Bauke Vogelzang, 85, was a busy farmer who somehow found time to make things happen behind the scenes for his rural neighbours.
Vogelzang, Hellyer Ginseng and the St. Williams Forestry Station are this year’s inductees to the hall of fame. They will be formally recognized at a ceremony at the Waterford Heritage and Agricultural Museum April 29.
Museum curator James Christison is a member of the selection committee. This week, Christison said Vogelzang’s long list of associations and accomplishments makes him an obvious choice.

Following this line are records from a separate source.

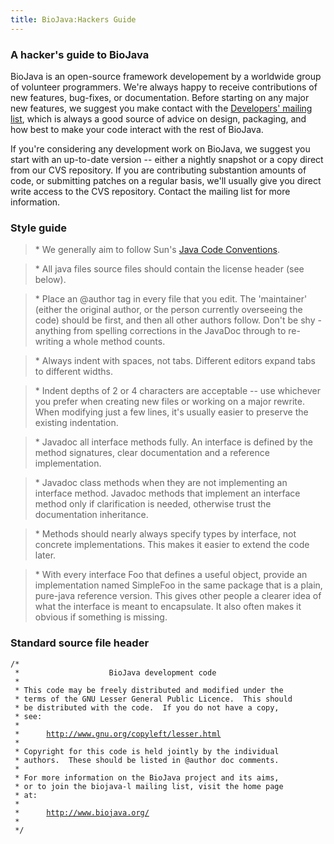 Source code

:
 ```yaml
---
title: BioJava:Hackers Guide
---
```


### A hacker's guide to BioJava

BioJava is an open-source framework developement by a worldwide group of
volunteer programmers. We're always happy to receive contributions of
new features, bug-fixes, or documentation. Before starting on any major
new features, we suggest you make contact with the [Developers' mailing
list](mailto:biojava-dev@biojava.org), which is always a good source of
advice on design, packaging, and how best to make your code interact
with the rest of BioJava.

If you're considering any development work on BioJava, we suggest you
start with an up-to-date version -- either a nightly snapshot or a copy
direct from our CVS repository. If you are contributing substantion
amounts of code, or submitting patches on a regular basis, we'll usually
give you direct write access to the CVS repository. Contact the mailing
list for more information.

### Style guide

> \* We generally aim to follow Sun's [Java Code
> Conventions](http://java.sun.com/docs/codeconv/html/CodeConvTOC.doc.html).

> \* All java files source files should contain the license header (see
> below).

> \* Place an @author tag in every file that you edit. The 'maintainer'
> (either the original author, or the person currently overseeing the
> code) should be first, and then all other authors follow. Don't be
> shy - anything from spelling corrections in the JavaDoc through to
> re-writing a whole method counts.

> \* Always indent with spaces, not tabs. Different editors expand tabs
> to different widths.

> \* Indent depths of 2 or 4 characters are acceptable -- use whichever
> you prefer when creating new files or working on a major rewrite. When
> modifying just a few lines, it's usually easier to preserve the
> existing indentation.

> \* Javadoc all interface methods fully. An interface is defined by the
> method signatures, clear documentation and a reference implementation.

> \* Javadoc class methods when they are not implementing an interface
> method. Javadoc methods that implement an interface method only if
> clarification is needed, otherwise trust the documentation
> inheritance.

> \* Methods should nearly always specify types by interface, not
> concrete implementations. This makes it easier to extend the code
> later.

> \* With every interface Foo that defines a useful object, provide an
> implementation named SimpleFoo in the same package that is a plain,
> pure-java reference version. This gives other people a clearer idea of
> what the interface is meant to encapsulate. It also often makes it
> obvious if something is missing.

### Standard source file header

`/*`  
` *                    BioJava development code`  
` *`  
` * This code may be freely distributed and modified under the`  
` * terms of the GNU Lesser General Public Licence.  This should`  
` * be distributed with the code.  If you do not have a copy,`  
` * see:`  
` *`  
` *      `[`http://www.gnu.org/copyleft/lesser.html`](http://www.gnu.org/copyleft/lesser.html)  
` *`  
` * Copyright for this code is held jointly by the individual`  
` * authors.  These should be listed in @author doc comments.`  
` *`  
` * For more information on the BioJava project and its aims,`  
` * or to join the biojava-l mailing list, visit the home page`  
` * at:`  
` *`  
` *      `[`http://www.biojava.org/`](http://www.biojava.org/)  
` *`  
` */`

“It was across the board with the selection committee,” Christison said. “Bauke has always been there and been involved with key committees in the local area related to agriculture. He was a real power house.
“He didn’t do it for the fame. It was because it needed to be done and he could be counted on to do it.”
Vogelzang is a past president of the Norfolk Federation of Agriculture, the Norfolk Wheat Producers and the Norfolk Pork Producers. Vogelzang was also a founding member of the Norfolk Woodlot Owners Association. He served as NWOA’s inaugural chairperson. Vogelzang has also served as co-chair of the Norfolk chapter of Alternative Land Use Services (ALUS).
Norfolk County piloted ALUS nearly 10 years ago. The program has since spread across Canada. ALUS is based on the principle that owners of marginal farmland who return it to nature should be compensated for providing environmental benefits such as wildlife habitat and clean water.
Vogelzang was born in 1933 in Schargouton, Holland. He and his late wife Nelly immigrated to Canada in 1960. Vogelzang worked on local dairy farms before buying his own farm near Waterford in 1964.
The induction of Hellyer Ginseng recognizes the pioneering work of Clarence and Albert Hellyer. In the 1890s, the brothers in Townsend Centre cultivated seed from wild ginseng into a successful farming enterprise. Members of the Hellyer family remain active in ginseng to this day.
“Their hard work and ingenuity laid the groundwork for the thriving Ontario ginseng industry we know today,” Norfolk’s culture and heritage division says in a news release.
The induction of the St. Williams Forestry Station also recognizes the pioneers behind a critical facility that was key to restoring Norfolk to good health following decades of short-sighted land practices.
When the forestry farm was established north of St. Williams in 1908, clear-cut logging had denuded much of the Norfolk sand plain. Wind erosion destroyed much of the area’s agricultural potential and rendered it useless as wildlife habitat.
Next month’s induction will recognize the efforts of Lieut.-Col. Arthur Pratt, Walter F. McCall and Dr. Edmund Zavitz and the success they had establishing sprawling pine plantations near the Lake Erie shoreline. In doing so, they rejuvenated large tracts of Norfolk County that had deteriorated into wasteland.
The forestry station went on to produce billions of seedlings that have been transplanted across Ontario and beyond. The facility Pratt, McCall and Zavitz established remains a going concern in the production of seedlings.
Along with Christison, other members of the selection committee include Rob Adlam, Sharon Petheram, Norfolk heritage and culture manager Melissa Collver, and Catherine Caughell.